In this series, we’re looking at four questions about repentance: 1) Why repent? 2) What is repentance? 3) How do we repent? And 4) what is our assurance in repentance? We’re centering around 1 John 1:5-9, which reads:
This is the message we have heard from him and declare to you: God is light; in him there is no darkness at all. If we claim to have fellowship with him and yet walk in the darkness, we lie and do not live out the truth. But if we walk in the light, as he is in the light, we have fellowship with one another, and the blood of Jesus, his Son, purifies us from all sin.
If we claim to be without sin, we deceive ourselves and the truth is not in us. If we confess our sins, he is faithful and just and will forgive us our sins and purify us from all unrighteousness.
What Is Repentance?
In terms of language, the Greek word for repentance means to change one’s mind. We know, however, from the context and witness of scripture, that true repentance is a changed mind resulting in a changed life.
But practically, what are we talking about?
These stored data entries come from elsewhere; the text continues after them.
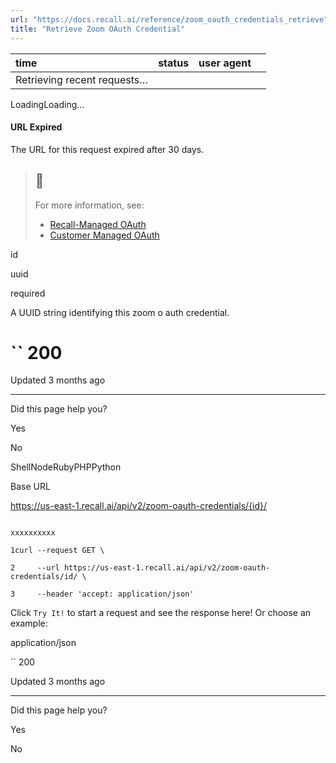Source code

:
 ```yaml
---
url: "https://docs.recall.ai/reference/zoom_oauth_credentials_retrieve"
title: "Retrieve Zoom OAuth Credential"
---
```


| time | status | user agent |  |
| :-- | :-- | :-- | :-- |
| Retrieving recent requests… |

LoadingLoading…

#### URL Expired

The URL for this request expired after 30 days.

> ## 📘
>
> For more information, see:
>
> - [Recall-Managed OAuth](https://docs.recall.ai/docs/recall-managed-oauth#calling-the-recall-api)
> - [Customer Managed OAuth](https://docs.recall.ai/docs/customer-managed-oauth#registering-the-callback-url-in-the-recall-api)

id

uuid

required

A UUID string identifying this zoom o auth credential.

# `` 200

Updated 3 months ago

* * *

Did this page help you?

Yes

No

ShellNodeRubyPHPPython

Base URL

https://us-east-1.recall.ai/api/v2/zoom-oauth-credentials/{id}/

```

xxxxxxxxxx

1curl --request GET \

2     --url https://us-east-1.recall.ai/api/v2/zoom-oauth-credentials/id/ \

3     --header 'accept: application/json'

```

Click `Try It!` to start a request and see the response here! Or choose an example:

application/json

`` 200

Updated 3 months ago

* * *

Did this page help you?

Yes

No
I propose two categories, both of which are described and mandated in God’s Word.
The first is once-for-all repentance. It’s an acknowledgement of our separation from God and our need for him, and then changing our mind about God such that we give him our lives. It’s what Paul describes in 2 Corinthians 7 where he tells us “Godly sorrow brings repentance that leads to salvation and leaves no regret, but worldly sorrow brings death.”
This kind of repentance is the difference between heaven and hell, between being in Christ and being in darkness. Have you heard Paul was overjoyed at the “godly sorrow” that produced repentance and then transformation? Do you remember what Jesus says in Luke 15: “There will be more rejoicing in heaven over one sinner who repents than over 99 righteous persons.” This is the initial repentance at the moment of our salvation, when we, by the power and prodding of the Spirit, see our utter need of him and surrender our lives not to our desires, but to God’s.
So there is this first repentance that leads to conversion, that comes with our justification in Christ. And our temptation is to think that’s it. After all, if we’re no longer under condemnation, do we need to keep repenting? Does God even care about our sins anymore?
As his Word testifies, he does and we must.
The second kind of repentance is ongoing. We are not repenting for the purpose of our justification—we’ve already done that—now we repent because our sins disrupt our fellowship with Christ. Even though we are saved, we can still be distant from God.
1 John was written to those who were already Christians, and yet he tells them to keep repenting. He says “If we confess our sins, he is faithful and just and will forgive us our sins and purify us from all unrighteousness.” Likewise, Jesus taught those who were already his disciples to pray, “Forgive us our sins.”
We are constantly going back to God, and he is constantly working to reorient our hearts and reform our minds to be more like him. Such continuing repentance is evidence—and must bear fruit, as Jesus says in Luke 3—of our salvation. Repentance is evidence, perhaps ironically, that we are “walking in the light,” rather than darkness.
So repentance and faith go together. Our being born again is the occasion of our first, all-encompassing repentance—shifting our minds and lives toward God’s way. But the life of a Christian is repeatedly returning to repentance—as often as we need it, hopefully less and less as we mature in Christ, but never leaving it behind—not for our salvation, but as evidence and reliance on Christ’s work for and in us.